THE Pulitzer Prize winning novelist Marilynne Robinson is one of the most intellectually daring of writers, and this collection of essays shows her at her flinty, uncompromising best.
Nobody tackles the shibboleths and presumptions of modern culture quite like her; and, particularly for a Scottish audience, her wholehearted commitment to Calvinism is surprisingly liberating.
Central to her political, literary, moral and theological worldview is a sense that there is something wilfully dehumanising in the current ascendancy of neo-Darwinism and Freudianism; that there is an illiberal fundamentalism that asserts humans are “mere humans”. She is unafraid to use the word “miraculous” to describe existence – “say that we are a puff of warm breath in a very cold universe. By this kind of reckoning we are either immeasurably insignificant or we are incalculably precious. I tend towards the second view.” In this light, she constantly upholds the messiness and intangibility of reality against any theory which diminishes it.
But this does not lead to either a vague woolliness or a retreat into pseudo-mystical silence. Rather, Robinson is always more rational than the so-called rationalists. The question she poses in The Human Spirit And The Good Society is the one that secularism, most notably of the Richard Dawkins persuasion, has yet to answer: “In what non-religious terms is human equality self-evident?” Two essays – Open Thy Hand Wide: Moses And The Origins Of American Liberalism and The Fate Of Ideas: Moses – she challenges the caricature of the Old Testament God as a singularly vengeful and small-minded deity, especially when such a depiction intersects with ideas about Puritanism or Calvinism.
She can be witheringly witty at the same time. Writing about Bishop Spong’s Why Christianity Must Change Or Die, she quotes the bishop, dismissing the idea of heaven being “up” somewhere: “today, if one could rise from this earth in an upward trajectory...” Before he can finish the admittedly unwieldy sentence she intervenes “the best sort of trajectory, if one is to rise at all”.
There is a steely edge to this. Would those, she suggests, who are so keen to jettison the Old Testament care to live by it first? Perhaps by “liberally furnishing” freed slaves or by forgiving all debts after seven years – two actions that take on a degree of urgent radicalism in “austerity America”? That the two essays have a modicum of repetition barely matters, since these are ideas that bear repeating. Indeed, it has the quality of gentle, persuasive insistence.

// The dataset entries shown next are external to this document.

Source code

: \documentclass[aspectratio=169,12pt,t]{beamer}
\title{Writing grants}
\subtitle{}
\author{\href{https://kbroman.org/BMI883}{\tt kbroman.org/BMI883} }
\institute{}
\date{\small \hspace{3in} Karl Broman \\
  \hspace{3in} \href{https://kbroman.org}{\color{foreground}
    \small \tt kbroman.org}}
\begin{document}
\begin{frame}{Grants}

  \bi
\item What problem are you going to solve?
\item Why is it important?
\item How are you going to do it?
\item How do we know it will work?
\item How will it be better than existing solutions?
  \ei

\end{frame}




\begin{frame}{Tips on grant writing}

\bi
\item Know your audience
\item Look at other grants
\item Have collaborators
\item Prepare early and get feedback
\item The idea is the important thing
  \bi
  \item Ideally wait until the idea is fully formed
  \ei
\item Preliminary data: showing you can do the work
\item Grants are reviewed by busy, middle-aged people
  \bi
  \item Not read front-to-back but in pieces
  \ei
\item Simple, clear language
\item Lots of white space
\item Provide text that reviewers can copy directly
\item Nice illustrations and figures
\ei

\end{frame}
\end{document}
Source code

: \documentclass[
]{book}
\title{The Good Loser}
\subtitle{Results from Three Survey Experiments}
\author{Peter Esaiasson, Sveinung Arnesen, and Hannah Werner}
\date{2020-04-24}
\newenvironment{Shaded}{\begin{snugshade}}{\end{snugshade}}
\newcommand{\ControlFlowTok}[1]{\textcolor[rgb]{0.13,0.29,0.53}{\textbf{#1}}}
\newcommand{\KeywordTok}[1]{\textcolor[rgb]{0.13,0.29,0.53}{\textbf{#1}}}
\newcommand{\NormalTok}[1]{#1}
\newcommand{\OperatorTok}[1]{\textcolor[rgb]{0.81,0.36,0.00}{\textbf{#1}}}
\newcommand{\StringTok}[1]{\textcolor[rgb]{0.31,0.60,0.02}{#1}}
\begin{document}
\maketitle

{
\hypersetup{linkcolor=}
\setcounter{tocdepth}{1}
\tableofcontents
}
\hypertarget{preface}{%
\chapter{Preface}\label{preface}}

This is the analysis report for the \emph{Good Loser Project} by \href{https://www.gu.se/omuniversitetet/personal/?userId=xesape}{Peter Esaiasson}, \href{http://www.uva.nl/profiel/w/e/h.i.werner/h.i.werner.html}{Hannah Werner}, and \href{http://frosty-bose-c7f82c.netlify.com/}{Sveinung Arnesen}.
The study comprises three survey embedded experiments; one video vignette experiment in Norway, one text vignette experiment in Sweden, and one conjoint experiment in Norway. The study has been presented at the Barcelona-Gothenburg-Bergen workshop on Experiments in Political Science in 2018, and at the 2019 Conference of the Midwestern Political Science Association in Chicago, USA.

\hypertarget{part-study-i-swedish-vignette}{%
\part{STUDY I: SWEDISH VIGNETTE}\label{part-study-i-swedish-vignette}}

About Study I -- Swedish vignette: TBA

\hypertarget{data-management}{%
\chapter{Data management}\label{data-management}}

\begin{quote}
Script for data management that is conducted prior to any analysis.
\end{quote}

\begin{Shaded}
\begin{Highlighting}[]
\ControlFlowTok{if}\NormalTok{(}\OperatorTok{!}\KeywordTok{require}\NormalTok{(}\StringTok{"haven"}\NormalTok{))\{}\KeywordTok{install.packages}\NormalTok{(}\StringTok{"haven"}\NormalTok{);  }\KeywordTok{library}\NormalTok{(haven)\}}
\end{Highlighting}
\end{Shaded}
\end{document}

In other essays Robinson is equally adamant that certain trumpeted truths ought to be held up to rigorous scrutiny. Is America really a capitalist country, she asks. Her litany suggests a more nuanced view: “The postal system, the land grant provision for public education, the national park system, the Homestead Act, the graduated income tax, the Social Security system, the GI Bill – all of these were and are massive distributions or redistributions of wealth meant to benefit the populace at large. Even ‘the electrification of the countryside’, Lenin’s great and unrealised dream, was achieved in America by a federal programme begun in 1936.”
The drift towards wanting America to be, at some level, homogenous strikes her as a vast betrayal of its ideals, and, she rather acidly points out, making a virtue of homogeneity didn’t do European states all that much good in the 20th century.
Reading this fine, inspiring little book made me acutely aware that the current non-debate about religion, whether in its virulent Hitchens form, its milquetoast de Botton variety or the depressing supposed defences by Eagleton and Sheldrake, manages to miss the point completely.
Robinson reasserts the primacy of ethics – as she writes, “to describe the processes of ontogeny and mortality does not explain why we are born or why we die” – and treats science not as the enemy, but the inspiration. Her vision of a universe where irony is as ubiquitous as energy is profoundly appealing. She is one of the only apologists I know who does not sound apologetic.